With the Supreme Court currently taking up the Affordable Care Act, the news media are talking about the individual mandate, typically describing it, incorrectly, as a requirement that all Americans (or “almost all”) have health insurance. This understandably leads people to think that people will be forced to buy unaffordable policies. That’s simply not true. Here’s the real story:

When the relevant part of the law takes effect in 2014, then if you live in the U.S. and

  • You don’t already have insurance through a family policy or your employer, your union, Medicare, Medicaid, CHIP, the VA, or some other source, and
  • You’re not a member of an exempt group, such as religions that reject health insurance or provide health care for their members, and
  • You make enough money to have to file a federal income tax return, and
  • There’s at least one health insurance policy available to you that meets the law’s requirements and costs less than 8 percent of your income,

Then you have a choice of either buying a health insurance policy or paying a modest additional amount of income tax (which would not start being collected until 2015).

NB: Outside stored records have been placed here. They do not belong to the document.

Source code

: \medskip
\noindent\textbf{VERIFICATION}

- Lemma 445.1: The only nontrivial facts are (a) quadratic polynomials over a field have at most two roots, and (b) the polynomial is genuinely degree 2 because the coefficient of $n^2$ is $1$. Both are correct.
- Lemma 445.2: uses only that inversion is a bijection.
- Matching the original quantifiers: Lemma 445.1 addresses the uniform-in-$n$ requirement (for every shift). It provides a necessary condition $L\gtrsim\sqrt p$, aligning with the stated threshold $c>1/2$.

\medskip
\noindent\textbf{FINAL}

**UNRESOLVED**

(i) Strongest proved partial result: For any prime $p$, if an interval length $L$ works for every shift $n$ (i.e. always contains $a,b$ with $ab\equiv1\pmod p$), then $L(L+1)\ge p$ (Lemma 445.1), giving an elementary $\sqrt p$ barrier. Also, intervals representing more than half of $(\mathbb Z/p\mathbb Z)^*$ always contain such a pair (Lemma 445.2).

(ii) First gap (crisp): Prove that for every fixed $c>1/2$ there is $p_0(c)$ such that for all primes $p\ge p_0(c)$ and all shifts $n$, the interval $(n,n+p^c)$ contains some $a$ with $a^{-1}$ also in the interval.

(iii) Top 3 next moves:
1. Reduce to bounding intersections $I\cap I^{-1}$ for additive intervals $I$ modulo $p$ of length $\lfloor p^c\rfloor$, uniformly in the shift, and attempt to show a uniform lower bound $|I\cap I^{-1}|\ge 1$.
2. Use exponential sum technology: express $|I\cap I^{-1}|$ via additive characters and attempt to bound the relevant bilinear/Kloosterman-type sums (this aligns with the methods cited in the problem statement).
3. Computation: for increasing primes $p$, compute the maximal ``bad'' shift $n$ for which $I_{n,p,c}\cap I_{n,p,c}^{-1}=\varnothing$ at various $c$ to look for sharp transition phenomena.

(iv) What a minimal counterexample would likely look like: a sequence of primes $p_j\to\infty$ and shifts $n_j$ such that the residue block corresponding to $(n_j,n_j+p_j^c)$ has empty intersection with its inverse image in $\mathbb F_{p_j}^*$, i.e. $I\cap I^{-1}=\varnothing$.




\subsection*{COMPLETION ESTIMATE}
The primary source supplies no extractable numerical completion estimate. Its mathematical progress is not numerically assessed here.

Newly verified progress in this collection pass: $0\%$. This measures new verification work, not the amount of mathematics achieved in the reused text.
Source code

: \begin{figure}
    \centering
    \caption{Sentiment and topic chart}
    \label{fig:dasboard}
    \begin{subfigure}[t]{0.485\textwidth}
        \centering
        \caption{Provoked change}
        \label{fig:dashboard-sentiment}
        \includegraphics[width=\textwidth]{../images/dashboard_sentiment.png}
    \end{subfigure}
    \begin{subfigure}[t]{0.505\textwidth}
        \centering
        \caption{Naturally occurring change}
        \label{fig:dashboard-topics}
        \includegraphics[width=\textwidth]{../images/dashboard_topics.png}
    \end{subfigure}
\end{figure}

Suppose you don’t do either? Surprisingly enough, the penalties are close to non-existent. Unlike other income tax violations, you can’t be criminally prosecuted for failing to obey the law, and most other enforcement mechanisms are blocked as well.

The reason for the “mandate” is simple: People who don’t have insurance can run up large health care bills as the result of an accident or serious injury. When they can’t pay, doctors and hospitals end up passing the costs on to the rest of us. Moreover, since the law will also require insurance companies to accept all applicants regardless of preexisting conditions, then without something to encourage them to get insurance in advance, some people would likely game the system by waiting until after they get sick or injured to get covered, which is, in a word, cheating, because it would again drive up the cost of insurance for everybody else.

Here are slightly more detailed explanations from Ezra Klein and from the Cleveland Plain Dealer.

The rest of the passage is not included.